2.2 Splits and Subdivisions; Dividends. In the event the Company
should at any time or from time to time fix a record date for the effectuation
of a split or subdivision of the outstanding shares of Common Stock or the
determination of the holders of Common Stock entitled to receive a dividend or
other distribution payable in additional shares of Common Stock or other
securities or rights convertible into, or entitling the holder thereof to
receive directly or indirectly, additional shares of Common Stock (hereinafter
referred to as the "Common Stock Equivalents") without payment of any
consideration by such holder for the additional shares of Common Stock or
Common Stock Equivalents (including the additional shares of Common Stock
issuable upon conversion or exercise thereof), then, as of such record date (or
the date of such distribution, split or subdivision if no record date is
fixed), the per share Warrant Price shall be appropriately decreased and the
number of shares of Warrant Stock shall be appropriately increased in
proportion to such increase (or potential increase) of outstanding shares;
provided, however, that the aggregate purchase price shall not be adjusted.
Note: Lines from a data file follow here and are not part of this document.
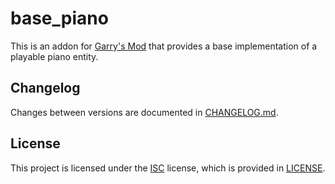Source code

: # base\_piano

This is an addon for [Garry's Mod](https://gmod.facepunch.com/) that provides
a base implementation of a playable piano entity.

## Changelog

Changes between versions are documented in [CHANGELOG.md](CHANGELOG.md).

## License

This project is licensed under the [ISC](https://spdx.org/licenses/ISC) license,
which is provided in [LICENSE](LICENSE).
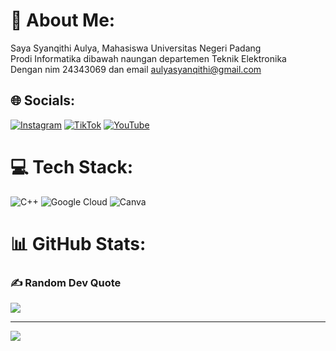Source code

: # 💫 About Me:
Saya Syanqithi Aulya, Mahasiswa Universitas Negeri Padang<br>Prodi Informatika dibawah naungan departemen Teknik Elektronika<br>Dengan nim 24343069 dan email aulyasyanqithi@gmail.com 


## 🌐 Socials:
[![Instagram](https://img.shields.io/badge/Instagram-%23E4405F.svg?logo=Instagram&logoColor=white)](https://instagram.com/syanqithiaulya) [![TikTok](https://img.shields.io/badge/TikTok-%23000000.svg?logo=TikTok&logoColor=white)](https://tiktok.com/@syanqithiaulya) [![YouTube](https://img.shields.io/badge/YouTube-%23FF0000.svg?logo=YouTube&logoColor=white)](https://youtube.com/@syanqithiaulya7643) 

# 💻 Tech Stack:
![C++](https://img.shields.io/badge/c++-%2300599C.svg?style=for-the-badge&logo=c%2B%2B&logoColor=white) ![Google Cloud](https://img.shields.io/badge/GoogleCloud-%234285F4.svg?style=for-the-badge&logo=google-cloud&logoColor=white) ![Canva](https://img.shields.io/badge/Canva-%2300C4CC.svg?style=for-the-badge&logo=Canva&logoColor=white)
# 📊 GitHub Stats:

### ✍️ Random Dev Quote
![](https://quotes-github-readme.vercel.app/api?type=horizontal&theme=radical)

---
[![](https://visitcount.itsvg.in/api?id=aulyasyanqithi@gmail.com&icon=0&color=10)](https://visitcount.itsvg.in)
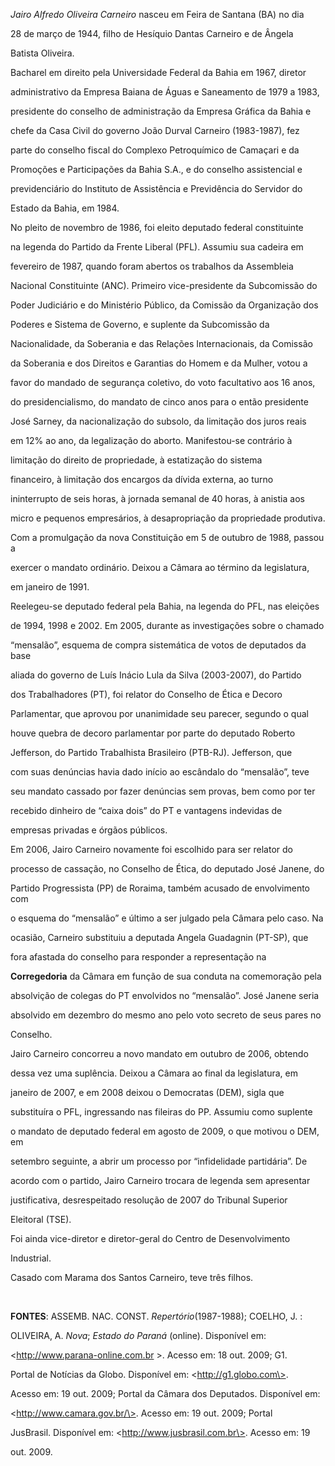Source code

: 

*Jairo Alfredo Oliveira Carneiro* nasceu em Feira de Santana (BA) no dia

28 de março de 1944, filho de Hesíquio Dantas Carneiro e de Ângela

Batista Oliveira.



Bacharel em direito pela Universidade Federal da Bahia em 1967, diretor

administrativo da Empresa Baiana de Águas e Saneamento de 1979 a 1983,

presidente do conselho de administração da Empresa Gráfica da Bahia e

chefe da Casa Civil do governo João Durval Carneiro (1983-1987), fez

parte do conselho fiscal do Complexo Petroquímico de Camaçari e da

Promoções e Participações da Bahia S.A., e do conselho assistencial e

previdenciário do Instituto de Assistência e Previdência do Servidor do

Estado da Bahia, em 1984.



No pleito de novembro de 1986, foi eleito deputado federal constituinte

na legenda do Partido da Frente Liberal (PFL). Assumiu sua cadeira em

fevereiro de 1987, quando foram abertos os trabalhos da Assembleia

Nacional Constituinte (ANC). Primeiro vice-presidente da Subcomissão do

Poder Judiciário e do Ministério Público, da Comissão da Organização dos

Poderes e Sistema de Governo, e suplente da Subcomissão da

Nacionalidade, da Soberania e das Relações Internacionais, da Comissão

da Soberania e dos Direitos e Garantias do Homem e da Mulher, votou a

favor do mandado de segurança coletivo, do voto facultativo aos 16 anos,

do presidencialismo, do mandato de cinco anos para o então presidente

José Sarney, da nacionalização do subsolo, da limitação dos juros reais

em 12% ao ano, da legalização do aborto. Manifestou-se contrário à

limitação do direito de propriedade, à estatização do sistema

financeiro, à limitação dos encargos da dívida externa, ao turno

ininterrupto de seis horas, à jornada semanal de 40 horas, à anistia aos

micro e pequenos empresários, à desapropriação da propriedade produtiva.

Com a promulgação da nova Constituição em 5 de outubro de 1988, passou a

exercer o mandato ordinário. Deixou a Câmara ao término da legislatura,

em janeiro de 1991.



Reelegeu-se deputado federal pela Bahia, na legenda do PFL, nas eleições

de 1994, 1998 e 2002. Em 2005, durante as investigações sobre o chamado

“mensalão”, esquema de compra sistemática de votos de deputados da base

aliada do governo de Luís Inácio Lula da Silva (2003-2007), do Partido

dos Trabalhadores (PT), foi relator do Conselho de Ética e Decoro

Parlamentar, que aprovou por unanimidade seu parecer, segundo o qual

houve quebra de decoro parlamentar por parte do deputado Roberto

Jefferson, do Partido Trabalhista Brasileiro (PTB-RJ). Jefferson, que

com suas denúncias havia dado início ao escândalo do “mensalão”, teve

seu mandato cassado por fazer denúncias sem provas, bem como por ter

recebido dinheiro de “caixa dois” do PT e vantagens indevidas de

empresas privadas e órgãos públicos.



Em 2006, Jairo Carneiro novamente foi escolhido para ser relator do

processo de cassação, no Conselho de Ética, do deputado José Janene, do

Partido Progressista (PP) de Roraima, também acusado de envolvimento com

o esquema do “mensalão” e último a ser julgado pela Câmara pelo caso. Na

ocasião, Carneiro substituiu a deputada Angela Guadagnin (PT-SP), que

fora afastada do conselho para responder a representação na

**Corregedoria** da Câmara em função de sua conduta na comemoração pela

absolvição de colegas do PT envolvidos no “mensalão”. José Janene seria

absolvido em dezembro do mesmo ano pelo voto secreto de seus pares no

Conselho.



Jairo Carneiro concorreu a novo mandato em outubro de 2006, obtendo

dessa vez uma suplência. Deixou a Câmara ao final da legislatura, em

janeiro de 2007, e em 2008 deixou o Democratas (DEM), sigla que

substituíra o PFL, ingressando nas fileiras do PP. Assumiu como suplente

o mandato de deputado federal em agosto de 2009, o que motivou o DEM, em

setembro seguinte, a abrir um processo por “infidelidade partidária”. De

acordo com o partido, Jairo Carneiro trocara de legenda sem apresentar

justificativa, desrespeitado resolução de 2007 do Tribunal Superior

Eleitoral (TSE).



Foi ainda vice-diretor e diretor-geral do Centro de Desenvolvimento

Industrial.



Casado com Marama dos Santos Carneiro, teve três filhos.



 



**FONTES**: ASSEMB. NAC. CONST. *Repertório*(1987-1988); COELHO, J. :

OLIVEIRA, A. *Nova*; *Estado do Paraná* (online). Disponível em:

\<http://www.parana-online.com.br \>. Acesso em: 18 out. 2009; G1.

Portal de Notícias da Globo. Disponível em: \<http://g1.globo.com\>.

Acesso em: 19 out. 2009; Portal da Câmara dos Deputados. Disponível em:

\<http://www.camara.gov.br/\>. Acesso em: 19 out. 2009; Portal

JusBrasil. Disponível em: \<http://www.jusbrasil.com.br\>. Acesso em: 19

out. 2009.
2.3 Combination of Shares. If the number of shares of Common Stock
outstanding at any time after the date hereof is decreased by a combination of
the outstanding shares of Common Stock, the per share purchase price shall be
appropriately increased and the number of shares of Warrant Stock shall be
appropriately decreased in proportion to such decrease in outstanding shares;
provided, however, that the aggregate purchase price shall not be adjusted.
2.4 Adjustments for Other Distributions. In the event the Company
shall declare a distribution payable in securities of other persons, evidences
of indebtedness issued by the Company or other persons, assets (excluding cash
dividends) or options or rights not referred to in Section 2.2, then, in each
such case for the purpose of this Section 2.4, upon exercise of this Warrant
the holder hereof shall be entitled to a proportionate share of any such
distribution as though such holder was the holder of the number of shares of
Common Stock of the Company into which this Warrant may be exercised as of the
record date fixed for the determination of the holders of Common Stock of the
Company entitled to receive such distribution; provided, however, that the
aggregate purchase price shall not be adjusted.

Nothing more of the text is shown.